__Assignment__. Whenever the word "private" shows up in a line of the data, copy that line.

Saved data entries
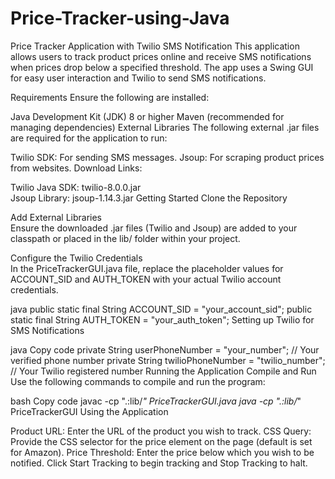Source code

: # Price-Tracker-using-Java
Price Tracker Application with Twilio SMS Notification
This application allows users to track product prices online and receive SMS notifications when prices drop below a specified threshold. The app uses a Swing GUI for easy user interaction and Twilio to send SMS notifications.

Requirements
Ensure the following are installed:

Java Development Kit (JDK) 8 or higher
Maven (recommended for managing dependencies)
External Libraries
The following external .jar files are required for the application to run:

Twilio SDK: For sending SMS messages.
Jsoup: For scraping product prices from websites.
Download Links:

Twilio Java SDK: twilio-8.0.0.jar <br>
Jsoup Library: jsoup-1.14.3.jar
Getting Started
Clone the Repository


Add External Libraries<br> Ensure the downloaded .jar files (Twilio and Jsoup) are added to your classpath or placed in the lib/ folder within your project.

Configure the Twilio Credentials<br> In the PriceTrackerGUI.java file, replace the placeholder values for ACCOUNT_SID and AUTH_TOKEN with your actual Twilio account credentials.

java
public static final String ACCOUNT_SID = "your_account_sid";
public static final String AUTH_TOKEN = "your_auth_token";
Setting up Twilio for SMS Notifications  <br> 

java
Copy code
private String userPhoneNumber = "your_number"; // Your verified phone number
private String twilioPhoneNumber = "twilio_number"; // Your Twilio registered number
Running the Application
Compile and Run<br> Use the following commands to compile and run the program:

bash
Copy code
javac -cp ".:lib/*" PriceTrackerGUI.java
java -cp ".:lib/*" PriceTrackerGUI
Using the Application<br>

Product URL: Enter the URL of the product you wish to track.
CSS Query: Provide the CSS selector for the price element on the page (default is set for Amazon).
Price Threshold: Enter the price below which you wish to be notified.
Click Start Tracking to begin tracking and Stop Tracking to halt.
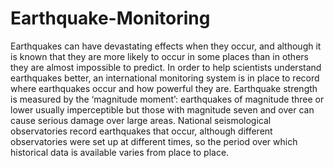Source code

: # Earthquake-Monitoring
Earthquakes can have devastating effects when they occur, and although it is known that they are more likely to occur in some places than in others they are almost impossible to predict. In order to help scientists understand earthquakes better, an international monitoring system is in place to record where earthquakes occur and how powerful they are. Earthquake strength is measured by the ‘magnitude moment’: earthquakes of magnitude three or lower usually imperceptible but those with magnitude seven and over can cause serious damage over large areas. National seismological observatories record earthquakes that occur, although different observatories were set up at different times, so the period over which historical data is available varies from place to place.
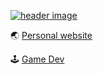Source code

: [![header image](https://jeffjadulco.com/images/header-gradient.png)](https://jeffjadulco.com)

:earth_asia: [Personal website](https://jeffjadulco.com)

:joystick: [Game Dev](https://gamedev.jeffjadulco.com)
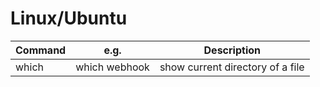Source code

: # Linux/Ubuntu #


| Command | e.g. | Description
| --- | --- | ---
| which | which webhook | show current directory of a file
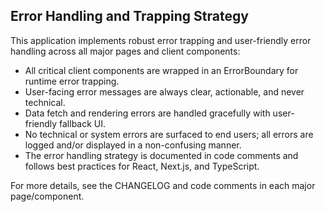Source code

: ## Error Handling and Trapping Strategy

This application implements robust error trapping and user-friendly error handling across all major pages and client components:

- All critical client components are wrapped in an ErrorBoundary for runtime error trapping.
- User-facing error messages are always clear, actionable, and never technical.
- Data fetch and rendering errors are handled gracefully with user-friendly fallback UI.
- No technical or system errors are surfaced to end users; all errors are logged and/or displayed in a non-confusing manner.
- The error handling strategy is documented in code comments and follows best practices for React, Next.js, and TypeScript.

For more details, see the CHANGELOG and code comments in each major page/component.
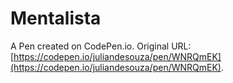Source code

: # Mentalista

A Pen created on CodePen.io. Original URL: [https://codepen.io/juliandesouza/pen/WNRQmEK](https://codepen.io/juliandesouza/pen/WNRQmEK).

__Reply to the task__.
private String userPhoneNumber = "your_number"; // Your verified phone number
private String twilioPhoneNumber = "twilio_number"; // Your Twilio registered number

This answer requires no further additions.